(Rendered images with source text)
○ ○ ○
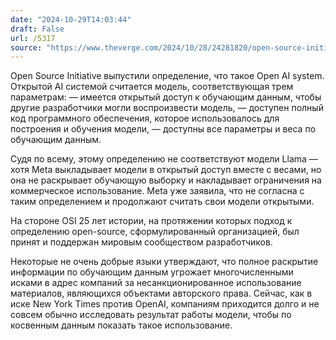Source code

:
 ```yaml
---
date: "2024-10-29T14:03:44"
draft: False
url: /5317
source: "https://www.theverge.com/2024/10/28/24281820/open-source-initiative-definition-artificial-intelligence-meta-llama"
---
```


Open Source Initiative выпустили определение, что такое Open AI system. 
Открытой AI системой считается модель, соответствующая трем параметрам:
— имеется открытый доступ к обучающим данным, чтобы другие разработчики могли воспроизвести модель,
— доступен полный код программного обеспечения, которое использовалось для построения и обучения модели,
— доступны все параметры и веса по обучающим данным. 

Судя по всему, этому определению не соответствуют модели Llama — хотя Meta выкладывает модели в открытый доступ вместе с весами, но она не раскрывает обучающую выборку и накладывает ограничения на коммерческое использование. Meta уже заявила, что не согласна с таким определением и продолжают считать свои модели открытыми. 

На стороне OSI 25 лет истории, на протяжении которых подход к определению open-source, сформулированный организацией, был принят и поддержан мировым сообществом разработчиков.

Некоторые не очень добрые языки утверждают, что полное раскрытие информации по обучающим данным угрожает многочисленными исками в адрес компаний за несанкционированное использование материалов, являющихся объектами авторского права. Сейчас, как в иске New York Times против OpenAI, компаниям приходится долго и не совсем обычно исследовать результат работы модели, чтобы по косвенным данным показать такое использование.
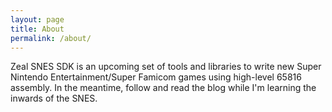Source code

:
 ```yaml
---
layout: page
title: About
permalink: /about/
---
```


Zeal SNES SDK is an upcoming set of tools and libraries to write new Super Nintendo Entertainment/Super Famicom games using high-level 65816 assembly. In the meantime, follow and read the blog while I'm learning the inwards of the SNES.
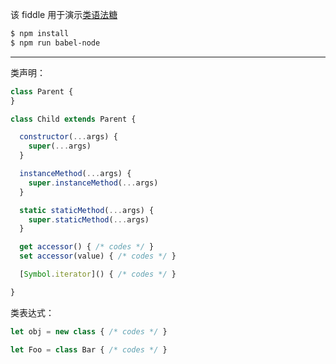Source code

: 该 fiddle 用于演示[类语法糖](http://mzl.la/1Pid221)

```sh
$ npm install
$ npm run babel-node
```

---

类声明：

```js
class Parent {
}

class Child extends Parent {

  constructor(...args) {
    super(...args)
  }

  instanceMethod(...args) {
    super.instanceMethod(...args)
  }

  static staticMethod(...args) {
    super.staticMethod(...args)
  }

  get accessor() { /* codes */ }
  set accessor(value) { /* codes */ }

  [Symbol.iterator]() { /* codes */ }

}
```

类表达式：

```js
let obj = new class { /* codes */ }

let Foo = class Bar { /* codes */ }
```

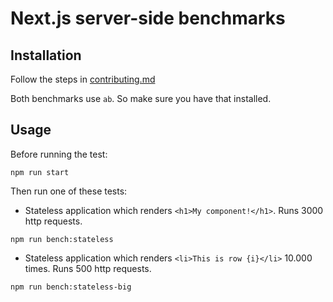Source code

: # Next.js server-side benchmarks

## Installation

Follow the steps in [contributing.md](../contributing.md)

Both benchmarks use `ab`. So make sure you have that installed.

## Usage

Before running the test:

```
npm run start
```

Then run one of these tests:

- Stateless application which renders `<h1>My component!</h1>`. Runs 3000 http requests.
```
npm run bench:stateless
```

- Stateless application which renders `<li>This is row {i}</li>` 10.000 times. Runs 500 http requests.
```
npm run bench:stateless-big
```
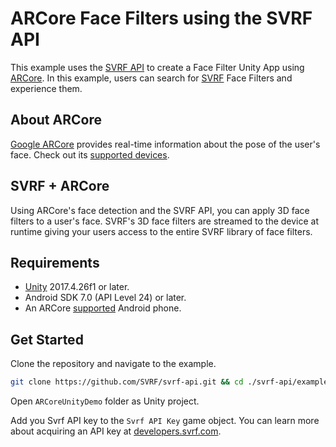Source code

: # ARCore Face Filters using the SVRF API

This example uses the [SVRF API][Docs] to create a Face Filter Unity App using [ARCore][]. In this example, users can search for [SVRF][] Face Filters and experience them.

## About ARCore

[Google ARCore][ARCore] provides real-time information about the pose of the user's face. Check out its [supported devices](https://developers.google.com/ar/discover/supported-devices).

## SVRF + ARCore

Using ARCore's face detection and the SVRF API, you can apply 3D face filters to a user's face. SVRF's 3D face filters are streamed to the device at runtime giving your users access to the entire SVRF library of face filters.

## Requirements

- [Unity][] 2017.4.26f1 or later.
- Android SDK 7.0 (API Level 24) or later.
- An ARCore [supported][supported devices] Android phone.

## Get Started

Clone the repository and navigate to the example.

```bash
git clone https://github.com/SVRF/svrf-api.git && cd ./svrf-api/examples/ARCoreUnityDemo
```

Open `ARCoreUnityDemo` folder as Unity project.

Add you Svrf API key to the `Svrf API Key` game object. You can learn more about acquiring an API key at [developers.svrf.com][Docs].

[ARCore]: https://developers.google.com/ar/develop/unity/quickstart-android
[Docs]: https://developers.svrf.com
[supported devices]: https://developers.google.com/ar/discover/supported-devices
[SVRF]: https://www.svrf.com
[Unity]: https://unity3d.com/get-unity/download
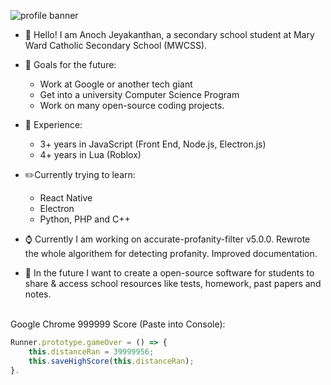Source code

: ![profile banner](https://cdn.discordapp.com/attachments/1015105694745239553/1029545134007787590/profileBannerpng.png)

- 👋 Hello! I am Anoch Jeyakanthan, a secondary school student at Mary Ward Catholic Secondary School (MWCSS).

- 📅 Goals for the future:
	- Work at Google or another tech giant
	- Get into a university Computer Science Program
	- Work on many open-source coding projects.
	
	
- 🥼 Experience:
	- 3+ years in JavaScript (Front End, Node.js, Electron.js)
	- 4+ years in Lua (Roblox)
	
	
- ✏️Currently trying to learn:
	- React Native
	- Electron
	- Python, PHP and C++
	
	
- ⌚ Currently I am working on accurate-profanity-filter v5.0.0. Rewrote the whole algorithem for detecting profanity. Improved documentation. 


- 📝 In the future I want to create a open-source software for students to share & access school resources like tests, homework, past papers and notes.
  
<br />
Google Chrome 999999 Score (Paste into Console):

```js
Runner.prototype.gameOver = () => { 
	this.distanceRan = 39999956;
	this.saveHighScore(this.distanceRan);
}.
```
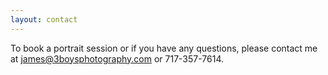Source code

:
 ```yaml
---
layout: contact
---
```

To book a portrait session or if you have any questions, please contact me at <james@3boysphotography.com></code> or 717-357-7614.
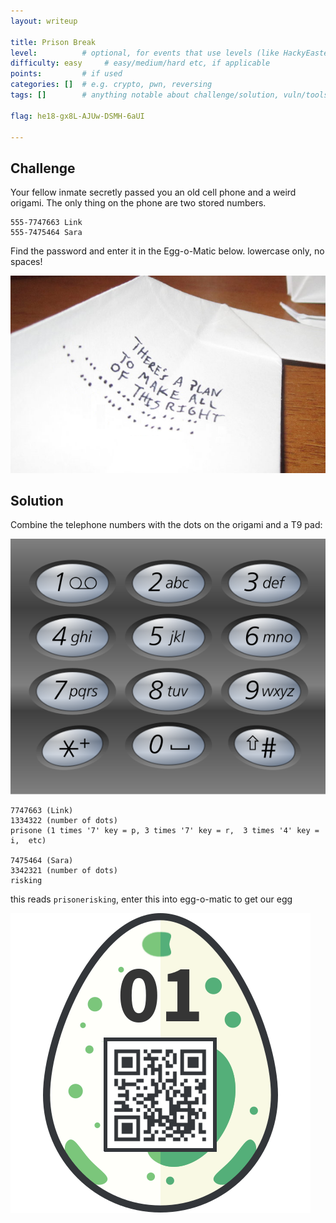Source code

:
 ```yaml
---
layout: writeup

title: Prison Break
level:          # optional, for events that use levels (like HackyEaster)
difficulty: easy     # easy/medium/hard etc, if applicable
points:         # if used
categories: []  # e.g. crypto, pwn, reversing
tags: []        # anything notable about challenge/solution, vuln/tools/etc

flag: he18-gx8L-AJUw-DSMH-6aUI

---
```


## Challenge

Your fellow inmate secretly passed you an old cell phone and a weird origami. The only thing on the phone are two stored numbers.

```
555-7747663 Link
555-7475464 Sara
```

Find the password and enter it in the Egg-o-Matic below. lowercase only, no spaces!

![](writeupfiles/chall01/origami.png)


## Solution

Combine the telephone numbers with the dots on the origami and a T9 pad:

![](writeupfiles/chall01/t9.png)

```
7747663 (Link)
1334322 (number of dots)
prisone (1 times '7' key = p, 3 times '7' key = r,  3 times '4' key = i,  etc)

7475464 (Sara)
3342321 (number of dots)
risking

```

this reads `prisonerisking`, enter this into egg-o-matic to get our egg

![](writeupfiles/chall01/egg.png)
○ ○ ○
- Instructions for the task
Using the records above, copy every line that has the word "only" in it.

- Solution to this task
Your fellow inmate secretly passed you an old cell phone and a weird origami. The only thing on the phone are two stored numbers.
Find the password and enter it in the Egg-o-Matic below. lowercase only, no spaces!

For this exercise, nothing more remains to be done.